Lava fountains erupt from a fissure in the southwestern part of Mokuaeoweo, Mauna Loa’s summit caldera, on April 11, 1940 (view looking to the south-southeast). Patches of white snow cling to the caldera walls as fluid pahoehoe lava flows spread across the caldera floor. (Photo courtesy of USGS)

(Volcano Watch is a weekly article written by scientists at the U.S. Geological Survey’s Hawaiian Volcano Observatory.)

April 2010 marks the 70th anniversary of Mauna Loa’s third longest summit eruption in recorded history. The 134-day-long eruption in 1940 has been exceeded in duration only by summit eruptions in 1873–74 and in 1949, which lasted 560 days and 147 days, respectively.

The 1940 eruption began around 11 p.m., April 7, as indicated by increased volcanic tremor recorded on Hawaiian Volcano Observatory (HVO) seismographs. Half an hour later, the first glow at the summit of Mauna Loa was observed by people in Kona.

In Hilo, only a faint crimson glow could be seen through overcast skies, but from Hawaii National Park (later renamed Hawaii Volcanoes National Park), the entire western sky was illuminated by the eruption. A park resident also heard a distinct roar but dismissed it as the sound of a distant car motor.

By 3 a.m., military planes from Hickam Field on Oahu were on their way to Hawaii Island. Following a flight over Mauna Loa, the Army Air Corp fliers landed in Hilo and provided the first eyewitness accounts of the eruption, which they described as “spectacular.”

During the first few hours, lava fountains 20–60 m (65–200 ft) high erupted along a nearly continuous line of fissures about 5.5 km (3.5 mi) long. The fissures extended from near the center of Mokuaweoweo (Mauna Loa’s summit caldera), through the southwest caldera rim, to an area down the southwest flank of the volcano.

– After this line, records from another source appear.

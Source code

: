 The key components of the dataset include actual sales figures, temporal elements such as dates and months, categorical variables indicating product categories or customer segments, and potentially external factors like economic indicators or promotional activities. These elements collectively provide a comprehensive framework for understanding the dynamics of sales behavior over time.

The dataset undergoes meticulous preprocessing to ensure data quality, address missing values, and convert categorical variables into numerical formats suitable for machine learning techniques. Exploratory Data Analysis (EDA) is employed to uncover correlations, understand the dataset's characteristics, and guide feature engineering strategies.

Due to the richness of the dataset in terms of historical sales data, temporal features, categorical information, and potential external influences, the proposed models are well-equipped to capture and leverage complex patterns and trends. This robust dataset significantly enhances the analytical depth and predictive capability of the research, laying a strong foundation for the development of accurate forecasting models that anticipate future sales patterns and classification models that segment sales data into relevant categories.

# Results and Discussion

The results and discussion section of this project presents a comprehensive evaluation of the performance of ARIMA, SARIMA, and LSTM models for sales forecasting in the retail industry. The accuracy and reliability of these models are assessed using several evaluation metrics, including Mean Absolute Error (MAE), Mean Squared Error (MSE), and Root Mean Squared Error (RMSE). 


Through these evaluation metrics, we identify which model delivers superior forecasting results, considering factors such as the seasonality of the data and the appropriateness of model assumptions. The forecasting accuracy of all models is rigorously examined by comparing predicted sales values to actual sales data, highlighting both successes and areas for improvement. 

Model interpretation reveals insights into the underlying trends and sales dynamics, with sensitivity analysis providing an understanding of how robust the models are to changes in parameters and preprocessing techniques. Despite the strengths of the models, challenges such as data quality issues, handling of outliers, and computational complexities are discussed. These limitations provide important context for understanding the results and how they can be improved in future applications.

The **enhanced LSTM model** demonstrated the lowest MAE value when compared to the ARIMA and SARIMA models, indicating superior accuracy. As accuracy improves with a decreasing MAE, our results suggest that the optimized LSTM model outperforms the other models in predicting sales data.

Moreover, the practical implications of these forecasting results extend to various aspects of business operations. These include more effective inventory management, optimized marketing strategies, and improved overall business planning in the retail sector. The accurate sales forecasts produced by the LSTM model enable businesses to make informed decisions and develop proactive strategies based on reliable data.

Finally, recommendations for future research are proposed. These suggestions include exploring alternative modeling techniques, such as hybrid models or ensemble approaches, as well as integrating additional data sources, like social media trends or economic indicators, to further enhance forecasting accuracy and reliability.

Within Mokuaweoweo, floods of pahoehoe lava rapidly covered more than two-thirds of the caldera floor and partially filled North Bay (now called North Pit). Fissures outside the caldera erupted aa flows that advanced downslope about 2 km (1.2 mi) and spilled into three pit craters along Mauna Loa’s upper southwest rift zone.

Volcanic gas emissions created a large column of fume that rose more than 3,050 m (10,000 ft) above the summit of Mauna Loa. The lava fountains also produced large quantities of Pele’s hair, thin strands of volcanic glass, which were carried by wind and distributed over the entire southern part of the island.

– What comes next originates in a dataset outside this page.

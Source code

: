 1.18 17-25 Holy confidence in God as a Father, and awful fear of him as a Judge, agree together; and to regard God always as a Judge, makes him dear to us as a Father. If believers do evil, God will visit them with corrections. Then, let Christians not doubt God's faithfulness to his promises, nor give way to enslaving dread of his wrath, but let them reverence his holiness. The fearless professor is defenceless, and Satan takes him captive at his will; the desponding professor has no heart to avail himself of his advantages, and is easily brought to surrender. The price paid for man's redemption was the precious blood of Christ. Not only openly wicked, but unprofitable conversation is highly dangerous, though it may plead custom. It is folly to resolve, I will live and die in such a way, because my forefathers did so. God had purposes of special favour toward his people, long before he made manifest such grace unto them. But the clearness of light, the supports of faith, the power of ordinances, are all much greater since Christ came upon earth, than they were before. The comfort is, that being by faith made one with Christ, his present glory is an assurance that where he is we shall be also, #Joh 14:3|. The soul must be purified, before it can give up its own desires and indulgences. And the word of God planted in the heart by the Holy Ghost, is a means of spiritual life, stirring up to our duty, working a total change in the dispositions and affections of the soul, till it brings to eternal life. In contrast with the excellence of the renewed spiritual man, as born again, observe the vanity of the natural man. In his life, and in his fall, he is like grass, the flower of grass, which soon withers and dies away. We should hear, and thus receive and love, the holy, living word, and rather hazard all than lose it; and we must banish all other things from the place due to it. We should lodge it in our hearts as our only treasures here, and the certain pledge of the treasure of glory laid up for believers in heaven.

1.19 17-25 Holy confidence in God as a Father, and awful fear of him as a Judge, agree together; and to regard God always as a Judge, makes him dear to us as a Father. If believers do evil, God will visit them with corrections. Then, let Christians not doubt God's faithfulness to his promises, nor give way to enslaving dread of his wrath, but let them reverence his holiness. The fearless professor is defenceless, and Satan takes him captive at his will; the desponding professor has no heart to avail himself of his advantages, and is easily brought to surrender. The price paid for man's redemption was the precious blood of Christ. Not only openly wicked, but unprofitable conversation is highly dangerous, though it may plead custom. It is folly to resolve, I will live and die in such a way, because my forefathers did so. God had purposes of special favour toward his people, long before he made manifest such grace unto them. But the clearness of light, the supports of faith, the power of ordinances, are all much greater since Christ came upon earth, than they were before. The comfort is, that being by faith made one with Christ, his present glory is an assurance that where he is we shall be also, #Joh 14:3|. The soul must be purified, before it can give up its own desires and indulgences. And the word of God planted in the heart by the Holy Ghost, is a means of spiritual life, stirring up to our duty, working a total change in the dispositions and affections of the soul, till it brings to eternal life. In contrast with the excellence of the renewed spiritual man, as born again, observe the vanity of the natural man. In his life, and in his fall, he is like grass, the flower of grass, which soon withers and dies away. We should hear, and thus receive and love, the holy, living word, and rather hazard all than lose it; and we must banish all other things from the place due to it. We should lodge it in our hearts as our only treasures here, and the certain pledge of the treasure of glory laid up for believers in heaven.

Soon after receiving reports of the eruption, park rangers began ascending Mauna Loa. By the time they reached Mokuaweoweo on the evening of April 8, active vents were restricted to a fissure in the southwestern part of the caldera and remained there for the rest of the eruption. Activity outside the caldera lasted less than a day.

Lava fountains along the active fissure built a row of cinder-and-spatter cones that gradually coalesced to form a single elongate cone more than 100 m (330 ft) high. In 1984, an eruptive fissure cut through, and lava flows surrounded, the 1940 cone, but it remains a prominent landmark on the floor of Mokuaweoweo.

The 1940 eruption increased in intensity in mid-April, when lava fountains occasionally blasted spatter, pumice, and cinder to heights of 275 m (900 ft). Throughout May, June, and July, the volcanic activity was intermittent, with periods of seeming quiet lava effusion followed by eruptive outbursts. Lava fountains rarely reached heights greater than 30 m (100 ft), but fluid lava continued to cover almost the entire caldera floor. By the end of the eruption, the average depth of 1940 lava flows in Mokuaweoweo was 14 m (45 ft).

Following a brief burst of activity in mid-August, Mauna Loa’s third longest summit eruption ended on the night of Aug. 18.

The 1940 Mauna Loa eruption is also noteworthy in that it was Thomas A. Jaggar’s last as HVO’s Director. He retired from HVO on July 31 but continued his study of Hawaiian volcanoes as a Research Associate in Volcanology at the University of Hawaii.